Gerade Unternehmen, die sich zum ersten Mal systematisch mit dem Thema der „Life-Balance“ aneinander setzen, tun gut daran, sich daran zu orientieren, was gut läuft und wo es herzeigbare Erfolge gibt. Das geht weit über eine Einmal-Berichterstattung hinaus. Viel mehr muss das Thema in unterschiedlichen Formaten besprochen werden, um sicherzustellen, dass es sickern kann. Kritische Bereiche – häufig die Themen Väterkarenz, Karenzrückkehr oder Teilzeit-Führungskräfte – müssen diskutiert und gezeigt werden – vielfach einfach überhaupt zum Thema gemacht werden. Nur so entsteht ein Sog, der das Unternehmen nachhaltig in eine neue Richtung lenkt.

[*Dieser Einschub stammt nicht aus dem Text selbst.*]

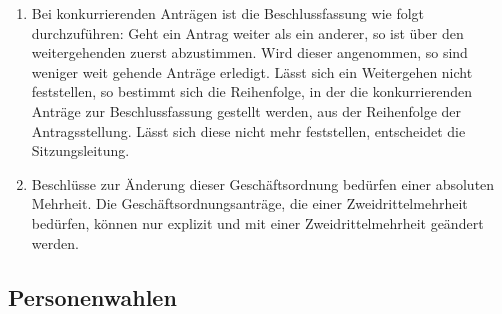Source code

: \documentclass[draft,12pt,oneside]{scrreprt}
\begin{document}
\begin{enumerate}
\item Bei konkurrierenden Anträgen ist die Beschlussfassung wie folgt durchzuführen:
      Geht ein Antrag weiter als ein anderer, so ist über den weitergehenden
      zuerst abzustimmen.
      Wird dieser angenommen, so sind weniger weit gehende Anträge erledigt.
      Lässt sich ein Weitergehen nicht feststellen, so bestimmt sich die
      Reihenfolge, in der die konkurrierenden Anträge zur Beschlussfassung
      gestellt werden, aus der Reihenfolge der Antragsstellung.
      Lässt sich diese nicht mehr feststellen, entscheidet die Sitzungsleitung.

\item Beschlüsse zur Änderung dieser Geschäftsordnung bedürfen einer absoluten
      Mehrheit.
      Die Geschäftsordnungsanträge, die einer Zweidrittelmehrheit bedürfen, können nur
      explizit und mit einer Zweidrittelmehrheit geändert werden.
\end{enumerate}

\subsection{Personenwahlen}
\end{document}

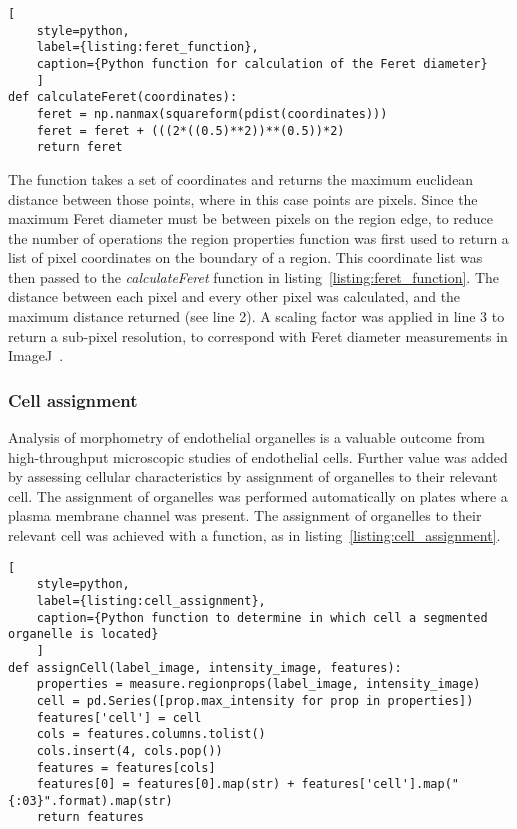 \begin{lstlisting}[
	style=python,
	label={listing:feret_function},
	caption={Python function for calculation of the Feret diameter}
	]
def calculateFeret(coordinates):
    feret = np.nanmax(squareform(pdist(coordinates)))
    feret = feret + (((2*((0.5)**2))**(0.5))*2)
    return feret
\end{lstlisting}

The function takes a set of coordinates and returns the maximum euclidean distance between those points, where in this case points are pixels. Since the maximum Feret diameter must be between pixels on the region edge, to reduce the number of operations the region properties function was first used to return a list of pixel coordinates on the boundary of a region. This coordinate list was then passed to the \emph{calculateFeret} function in listing~\ref{listing:feret_function}. The distance between each pixel and every other pixel was calculated, and the maximum distance returned (see line 2). A scaling factor was applied in line 3 to return a sub-pixel resolution, to correspond with Feret diameter measurements in ImageJ~\cite{ImageJ2003}.

\subsubsection{Cell assignment}
\label{endothelial_morphometry:image_processing:cell_assignment}
Analysis of morphometry of endothelial organelles is a valuable outcome from high-throughput microscopic studies of endothelial cells. Further value was added by assessing cellular characteristics by assignment of organelles to their relevant cell. The assignment of organelles was performed automatically on plates where a plasma membrane channel was present. The assignment of organelles to their relevant cell was achieved with a function, as in listing~\ref{listing:cell_assignment}.

\begin{lstlisting}[
	style=python,
	label={listing:cell_assignment},
	caption={Python function to determine in which cell a segmented organelle is located}
	]
def assignCell(label_image, intensity_image, features):
    properties = measure.regionprops(label_image, intensity_image)
    cell = pd.Series([prop.max_intensity for prop in properties])
    features['cell'] = cell
    cols = features.columns.tolist()
    cols.insert(4, cols.pop())
    features = features[cols]
    features[0] = features[0].map(str) + features['cell'].map("{:03}".format).map(str)
    return features
\end{lstlisting}

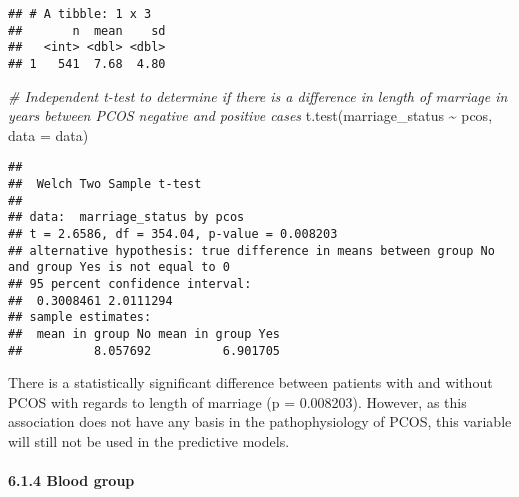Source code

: \documentclass[
]{article}
\newenvironment{Shaded}{\begin{snugshade}}{\end{snugshade}}
\newcommand{\AttributeTok}[1]{\textcolor[rgb]{0.77,0.63,0.00}{#1}}
\newcommand{\CommentTok}[1]{\textcolor[rgb]{0.56,0.35,0.01}{\textit{#1}}}
\newcommand{\ConstantTok}[1]{\textcolor[rgb]{0.00,0.00,0.00}{#1}}
\newcommand{\FloatTok}[1]{\textcolor[rgb]{0.00,0.00,0.81}{#1}}
\newcommand{\FunctionTok}[1]{\textcolor[rgb]{0.00,0.00,0.00}{#1}}
\newcommand{\NormalTok}[1]{#1}
\newcommand{\OtherTok}[1]{\textcolor[rgb]{0.56,0.35,0.01}{#1}}
\newcommand{\SpecialCharTok}[1]{\textcolor[rgb]{0.00,0.00,0.00}{#1}}
\newcommand{\StringTok}[1]{\textcolor[rgb]{0.31,0.60,0.02}{#1}}
\begin{document}
\begin{verbatim}
## # A tibble: 1 x 3
##       n  mean    sd
##   <int> <dbl> <dbl>
## 1   541  7.68  4.80
\end{verbatim}

\begin{Shaded}
\begin{Highlighting}[]
\CommentTok{\# Independent t{-}test to determine if there is a difference in length of marriage in years between PCOS negative and positive cases}
\FunctionTok{t.test}\NormalTok{(marriage\_status }\SpecialCharTok{\textasciitilde{}}\NormalTok{ pcos, }\AttributeTok{data =}\NormalTok{ data)}
\end{Highlighting}
\end{Shaded}

\begin{verbatim}
## 
##  Welch Two Sample t-test
## 
## data:  marriage_status by pcos
## t = 2.6586, df = 354.04, p-value = 0.008203
## alternative hypothesis: true difference in means between group No and group Yes is not equal to 0
## 95 percent confidence interval:
##  0.3008461 2.0111294
## sample estimates:
##  mean in group No mean in group Yes 
##          8.057692          6.901705
\end{verbatim}

There is a statistically significant difference between patients with
and without PCOS with regards to length of marriage (p = 0.008203).
However, as this association does not have any basis in the
pathophysiology of PCOS, this variable will still not be used in the
predictive models.

\hypertarget{blood-group}{%
\paragraph{6.1.4 Blood group}\label{blood-group}}

\begin{Shaded}
\end{Shaded}
\end{document}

Der Mittelweg zwischen Need-to-have und Must-have
Zuletzt zu nennen, wären da natürlich noch tatsächliche – oft in Geld zu bewertende – Leistungen. Auch sie spielen in der Gesamtwahrnehmung natürlich eine Rolle. Die Rede ist von Kinderbetreuungsmöglichkeiten, von Babypaketen, vom Zusammentreffen karenzierter Mitarbeiter oder von der Möglichkeit (bezahlter) Auszeiten. Warum ich diese aber nicht unter den Schlüsselfaktoren gelistet habe, liegt daran, dass sie meiner Erfahrung nach zwar ein wichtiger Baustein sind, die Grenze zwischen need-to-have und must-have aber eine schmale ist.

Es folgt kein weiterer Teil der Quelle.